Sono stati rivisti al rialzo anche i dati dell’occupazione di agosto e settembre, per un totale di 235 mila posti di lavoro in più rispetto a quanto inizialmente previsto. La media mensile aggiornata ora è di 582 nuovi posti di lavoro per il 2021. A riprendersi principalmente è stato il settore più colpito dalla pandemia e dall’ondata di contagi dovuta alla variante Delta: ospitalità e divertimento, con 164 mila nuovi posti di lavoro ad ottobre. Vediamo poi 100 mila posti nei servizi, 60 mila nella manifattura, 54 mila nei trasporti, 44 mila nelle costruzioni, 37 mila nel settore sanitario e 35 mila nel commercio.
Nella giornata di martedì non si è votato solamente per eleggere uomini nelle cariche statali, ma si sono tenuti anche numerosi referendum. Il più importante fra questi è sicuramente quello tenuto nella città di Minneapolis, divenuta epicentro delle proteste contro il razzismo poco dopo l'uccisione di George Floyd. Il quesito riguardava la possibilità di abolire il Dipartimento di Polizia della città per sostituirlo con un più generico Dipartimento di Salute Pubblica, ed è stato sonoramente sconfitto.

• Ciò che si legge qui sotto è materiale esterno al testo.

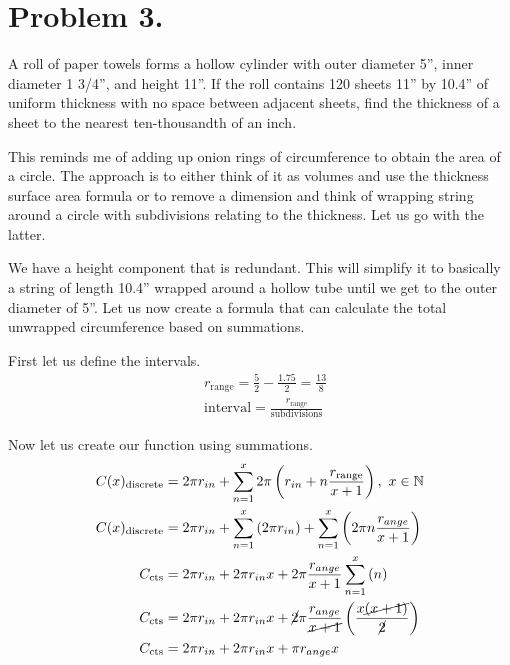 \section{Problem 3.}

A roll of paper towels forms a hollow cylinder with outer diameter 5”, inner diameter 1 3/4”, and height 11”.  
If the roll contains 120 sheets 11” by 10.4” of uniform thickness with no space between adjacent sheets, 
find the thickness of a sheet to the nearest ten-thousandth of an inch.

\begin{solution}
This reminds me of adding up onion rings of circumference to 
obtain the area of a circle. The approach is to either think of it as 
volumes and use the thickness surface area formula or to remove a dimension 
and think of wrapping string around a circle with subdivisions relating to 
the thickness. Let us go with the latter.

We have a height component that is redundant. This will simplify it to basically
a string of length 10.4” wrapped around a hollow tube until we get to the outer diameter
of 5”. Let us now create a formula that can calculate the total unwrapped circumference
based on summations. 

First let us define the intervals.
\begin{align*}
    & r_{\text{range}} = \frac{5}{2} - \frac{1.75}{2} = \frac{13}{8} \\
    & \text{interval}  = \frac{r_{\text{range}}}{\text{subdivisions}}
\end{align*}

Now let us create our function using summations.
\begin{align*}
    C(x)_{\text{discrete}} &= 2\pi r_{in} +\sum_{n=1}^{x}2\pi\left(r_{in}+n\frac{r_{\text{range}}}{x+1}\right), \ x \in \mathbb{N} \\
    C(x)_{\text{discrete}} &= 2\pi r_{in} + \sum_{n=1}^{x}\left(2\pi r_{in}\right)+\sum_{n=1}^{x}\left(2\pi n\frac{r_{ange}}{x+1}\right) \\
    C_{\text{cts}} &= 2\pi r_{in} + 2\pi r_{in}x + 2\pi \frac{r_{ange}}{x+1}\sum_{n=1}^{x}\left(n\right) \\
    C_{\text{cts}} &= 2\pi r_{in} + 2\pi r_{in}x + \cancel{2}\pi \frac{r_{ange}}{\cancel{x+1}}\left(\frac{x\cancel{\left(x+1\right)}}{\cancel{2}}\right) \\
    C_{\text{cts}} &= 2\pi r_{in} + 2\pi r_{in}x + \pi r_{ange} x
\end{align*}


\end{solution}
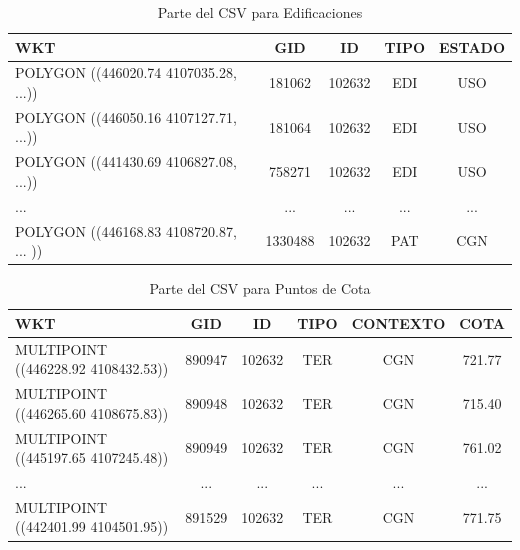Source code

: \begin{table}[H]
	\centering
	\caption{Parte del CSV para Edificaciones}
	\label{csv-poligonos}
	\begin{tabular}{|m{4cm}|c|c|c|c|}
		\hline
		\rowcolor[HTML]{EFEFEF} 
		\textbf{WKT}                        & \textbf{GID} & \textbf{ID} & \textbf{TIPO} & \textbf{ESTADO} \\ \hline
		POLYGON ((446020.74 4107035.28, ...)) & 181062       & 102632            & EDI           & USO                       \\ \hline
		POLYGON ((446050.16 4107127.71, ...))  & 181064       & 102632            & EDI           & USO                  \\ \hline
		POLYGON ((441430.69 4106827.08, ...)) & 758271       & 102632            & EDI           & USO                     \\ \hline
		...  & ...       & ...            & ...           & ...                     \\ \hline
		POLYGON ((446168.83 4108720.87, ... )) & 1330488       & 102632            & PAT           & CGN                    \\ \hline
	\end{tabular}
\end{table}

\begin{table}[H]
	\centering
	\caption{Parte del CSV para Puntos de Cota}
	\label{csv-puntos}
	\begin{tabular}{|m{3cm}|c|c|c|c|c|}
		\hline
		\rowcolor[HTML]{EFEFEF} 
		\textbf{WKT}                        & \textbf{GID} & \textbf{ID} & \textbf{TIPO} & \textbf{CONTEXTO} & \textbf{COTA} \\ \hline
		MULTIPOINT ((446228.92 4108432.53)) & 890947       & 102632            & TER           & CGN               & 721.77        \\ \hline
		MULTIPOINT ((446265.60 4108675.83))  & 890948       & 102632            & TER           & CGN               & 715.40        \\ \hline
		MULTIPOINT ((445197.65 4107245.48)) & 890949       & 102632            & TER           & CGN               & 761.02        \\ \hline
		...  & ...       & ...            & ...           & ...               &...        \\ \hline
		MULTIPOINT ((442401.99 4104501.95)) & 891529       & 102632            & TER           & CGN               & 771.75        \\ \hline
	\end{tabular}
\end{table}




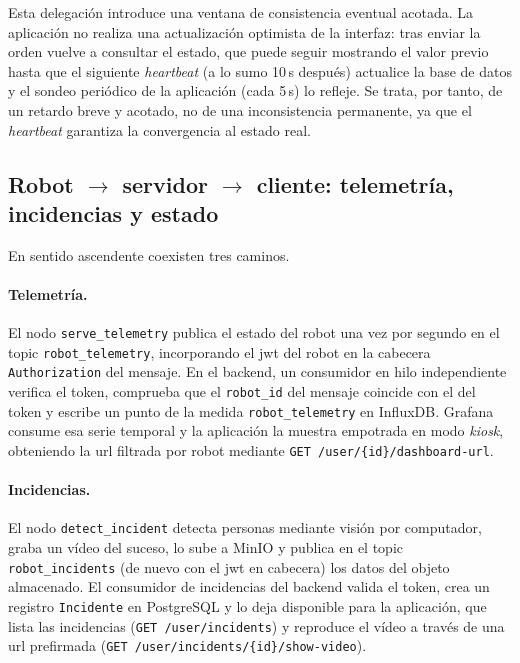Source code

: Esta delegación introduce una ventana de consistencia eventual acotada. La
aplicación no realiza una actualización optimista de la interfaz: tras enviar la
orden vuelve a consultar el estado, que puede seguir mostrando el valor previo
hasta que el siguiente \textit{heartbeat} (a lo sumo 10\,s después) actualice la
base de datos y el sondeo periódico de la aplicación (cada 5\,s) lo refleje. Se
trata, por tanto, de un retardo breve y acotado, no de una inconsistencia
permanente, ya que el \textit{heartbeat} garantiza la convergencia al estado real.

\subsection{Robot \texorpdfstring{$\rightarrow$}{->} servidor
  \texorpdfstring{$\rightarrow$}{->} cliente: telemetría, incidencias y estado}
\label{sec:flujo-telemetria}

En sentido ascendente coexisten tres caminos.

\paragraph*{Telemetría.} El nodo \texttt{serve\_telemetry} publica el estado del
robot una vez por segundo en el topic \texttt{robot\_telemetry}, incorporando el
\gls{jwt} del robot en la cabecera \texttt{Authorization} del mensaje. En el
backend, un consumidor en hilo independiente verifica el token, comprueba que el
\texttt{robot\_id} del mensaje coincide con el del token y escribe un punto de la
medida \texttt{robot\_telemetry} en InfluxDB. Grafana consume esa serie temporal y
la aplicación la muestra empotrada en modo \textit{kiosk}, obteniendo la
\acrshort{url} filtrada por robot mediante \texttt{GET /user/\{id\}/dashboard-url}.

\paragraph*{Incidencias.} El nodo \texttt{detect\_incident} detecta personas
mediante visión por computador, graba un vídeo del suceso, lo sube a MinIO y
publica en el topic \texttt{robot\_incidents} (de nuevo con el \gls{jwt} en
cabecera) los datos del objeto almacenado. El consumidor de incidencias del
backend valida el token, crea un registro \texttt{Incidente} en PostgreSQL y lo
deja disponible para la aplicación, que lista las incidencias
(\texttt{GET /user/incidents}) y reproduce el vídeo a través de una \acrshort{url}
prefirmada (\texttt{GET /user/incidents/\{id\}/show-video}).

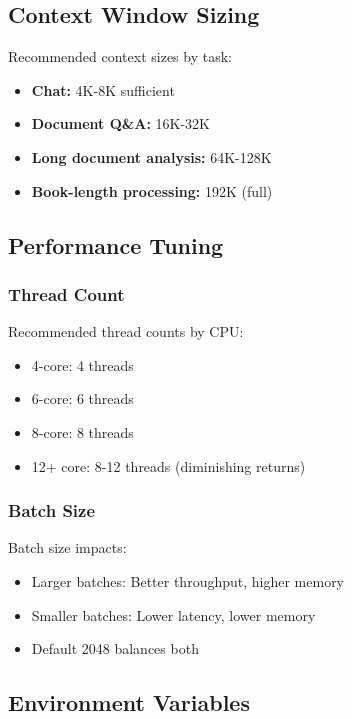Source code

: \subsection{Context Window Sizing}

Recommended context sizes by task:

\begin{itemize}
    \item \textbf{Chat:} 4K-8K sufficient
    \item \textbf{Document Q\&A:} 16K-32K
    \item \textbf{Long document analysis:} 64K-128K
    \item \textbf{Book-length processing:} 192K (full)
\end{itemize}

\subsection{Performance Tuning}

\subsubsection{Thread Count}

Recommended thread counts by CPU:

\begin{itemize}
    \item 4-core: 4 threads
    \item 6-core: 6 threads
    \item 8-core: 8 threads
    \item 12+ core: 8-12 threads (diminishing returns)
\end{itemize}

\subsubsection{Batch Size}

Batch size impacts:

\begin{itemize}
    \item Larger batches: Better throughput, higher memory
    \item Smaller batches: Lower latency, lower memory
    \item Default 2048 balances both
\end{itemize}

\subsection{Environment Variables}

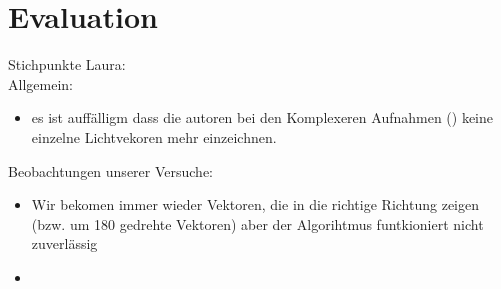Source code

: \section{Evaluation}

Stichpunkte Laura:\\
Allgemein:\\
\begin{itemize}
\item es ist auffälligm dass die autoren bei den Komplexeren Aufnahmen () keine einzelne Lichtvekoren mehr einzeichnen. 
\end{itemize}

Beobachtungen unserer Versuche:\\
\begin{itemize}
\item Wir bekomen immer wieder Vektoren, die in die richtige Richtung zeigen  (bzw. um 180 gedrehte Vektoren) aber der Algorihtmus funtkioniert nicht zuverlässig
\item 
\end{itemize}





\newpage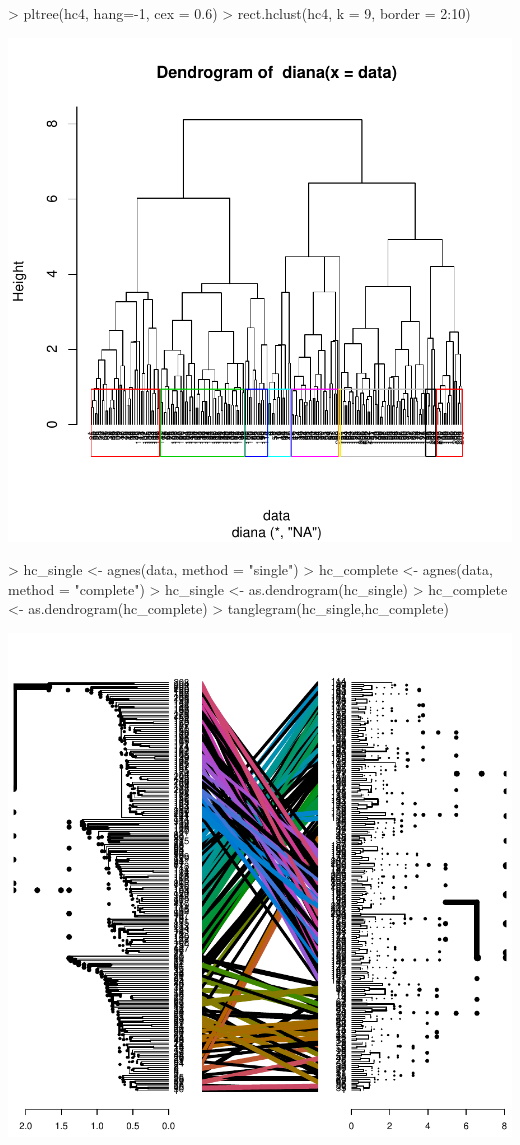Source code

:\documentclass [a4paper] {article}
\begin{document}
\begin{Schunk}
\begin{Sinput}
> pltree(hc4, hang=-1, cex = 0.6)
> rect.hclust(hc4, k = 9, border = 2:10)
\end{Sinput}
\end{Schunk}
\includegraphics{entrega-jerarquico_5}
\begin{Schunk}
\begin{Sinput}
> hc_single <- agnes(data, method = "single")
> hc_complete <- agnes(data, method = "complete")
> hc_single <- as.dendrogram(hc_single)
> hc_complete <- as.dendrogram(hc_complete)
> tanglegram(hc_single,hc_complete)
\end{Sinput}
\end{Schunk}
\includegraphics{entrega-jerarquico_6}
\end{document}
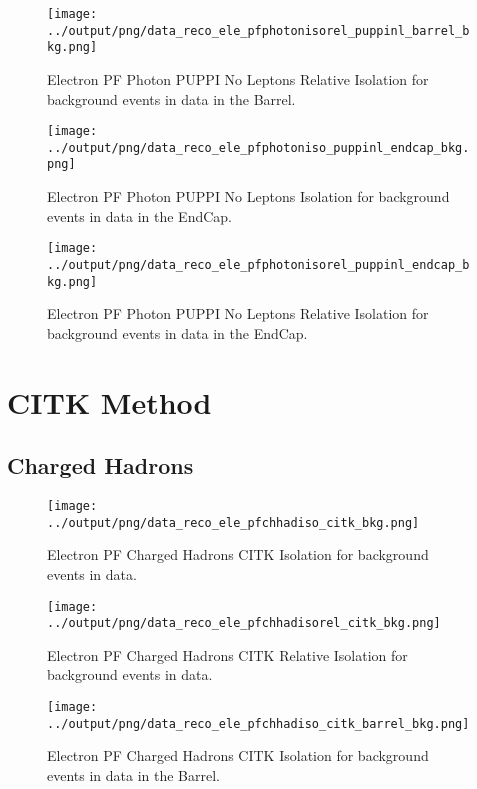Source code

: \documentclass[11pt]{book}
\begin{document}
\begin{figure}[htb]
\centering
\texttt{[image: ../output/png/data\_reco\_ele\_pfphotonisorel\_puppinl\_barrel\_bkg.png]}
\caption{Electron PF Photon PUPPI No Leptons Relative Isolation for background events in data in the Barrel.}
\label{fig:data_ele_pfphotonisorel_puppinl_barrel_bkg}
\end{figure}

\begin{figure}[htb]
\centering
\texttt{[image: ../output/png/data\_reco\_ele\_pfphotoniso\_puppinl\_endcap\_bkg.png]}
\caption{Electron PF Photon PUPPI No Leptons Isolation for background events in data in the EndCap.}
\label{fig:data_ele_pfphotoniso_puppinl_endcap_bkg}
\end{figure}

\begin{figure}[htb]
\centering
\texttt{[image: ../output/png/data\_reco\_ele\_pfphotonisorel\_puppinl\_endcap\_bkg.png]}
\caption{Electron PF Photon PUPPI No Leptons Relative Isolation for background events in data in the EndCap.}
\label{fig:data_ele_pfphotonisorel_puppinl_endcap_bkg}
\end{figure}
\clearpage

\section{CITK Method}
\subsection{Charged Hadrons}
\begin{figure}[htb]
\centering
\texttt{[image: ../output/png/data\_reco\_ele\_pfchhadiso\_citk\_bkg.png]}
\caption{Electron PF Charged Hadrons CITK Isolation for background events in data.}
\label{fig:data_ele_pfchhadiso_citk_bkg}
\end{figure}

\begin{figure}[htb]
\centering
\texttt{[image: ../output/png/data\_reco\_ele\_pfchhadisorel\_citk\_bkg.png]}
\caption{Electron PF Charged Hadrons CITK Relative Isolation for background events in data.}
\label{fig:data_ele_pfchhadisorel_citk_bkg}
\end{figure}

\begin{figure}[htb]
\centering
\texttt{[image: ../output/png/data\_reco\_ele\_pfchhadiso\_citk\_barrel\_bkg.png]}
\caption{Electron PF Charged Hadrons CITK Isolation for background events in data in the Barrel.}
\label{fig:data_ele_pfchhadiso_citk_barrel_bkg}
\end{figure}
\end{document}
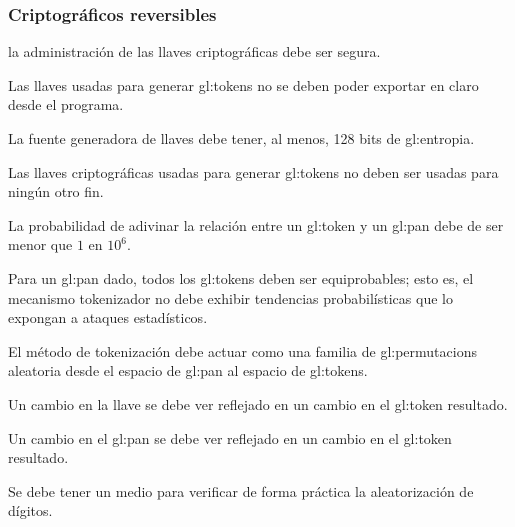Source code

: %
%

\subsubsection{Criptográficos reversibles}

{
  la administración de las llaves criptográficas debe ser segura.

  {
    Las llaves usadas para generar \glspl{gl:token} no se deben poder
    exportar en claro desde el programa.
  }

  {
    La fuente generadora de llaves debe tener, al menos, 128 bits de
    \gls{gl:entropia}.
  }

  {
    Las llaves criptográficas usadas para generar \glspl{gl:token} no
    deben ser usadas para ningún otro fin.
  }
}

{
  La probabilidad de adivinar la relación entre un \gls{gl:token} y un
  \gls{gl:pan} debe de ser menor que $ 1 $ en $ 10^6 $.

  {
    Para un \gls{gl:pan} dado, todos los \glspl{gl:token} deben ser
    equiprobables; esto es, el mecanismo tokenizador no debe exhibir
    tendencias probabilísticas que lo expongan a ataques estadísticos.
  }

  {
    El método de tokenización debe actuar como una familia de
    \glspl{gl:permutacion} aleatoria desde el espacio de \gls{gl:pan} al
    espacio de \glspl{gl:token}.
  }

  {
    Un cambio en la llave se debe ver reflejado en un cambio en el
    \gls{gl:token} resultado.
  }

  {
    Un cambio en el \gls{gl:pan} se debe ver reflejado en un cambio en el
    \gls{gl:token} resultado.
  }

  {
    Se debe tener un medio para verificar de forma práctica la aleatorización 
    de dígitos.
  }

}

L'Amministrazione Biden ha raggiunto un accordo con l'Unione Europea per la cancellazione parziale di alcuni dazi imposti sulle esportazioni di acciaio ed alluminio verso gli Stati Uniti, imposti circa 3 anni fa dall'ex Presidente Trump.
L'accordo annunciato oggi consentirà l'esportazione negli Stati Uniti a dazi zero di "un volume limitato" di acciaio ed alluminio europeo, ha reso noto il Segretario al Commercio Gina Raimondo. In cambio, l'Unione Europea cancellerà tutti i dazi imposti in risposta sui prodotti americani come le motociclette Harley-Davidson o il bourbon del Kentucky.
Non è passata al Senato una proposta di legge democratica volta ad implementare il diritto al voto, bloccata dall'opposizione repubblicana.
La Federal Reserve si muove contro l’inflazione galoppante: inizierà a tagliare gli acquisti di bond approvati per contrastare la pandemia (riducendo la moneta in circolazione) a partire da questo mese. Ad ogni modo il fenomeno viene considerato come transitorio.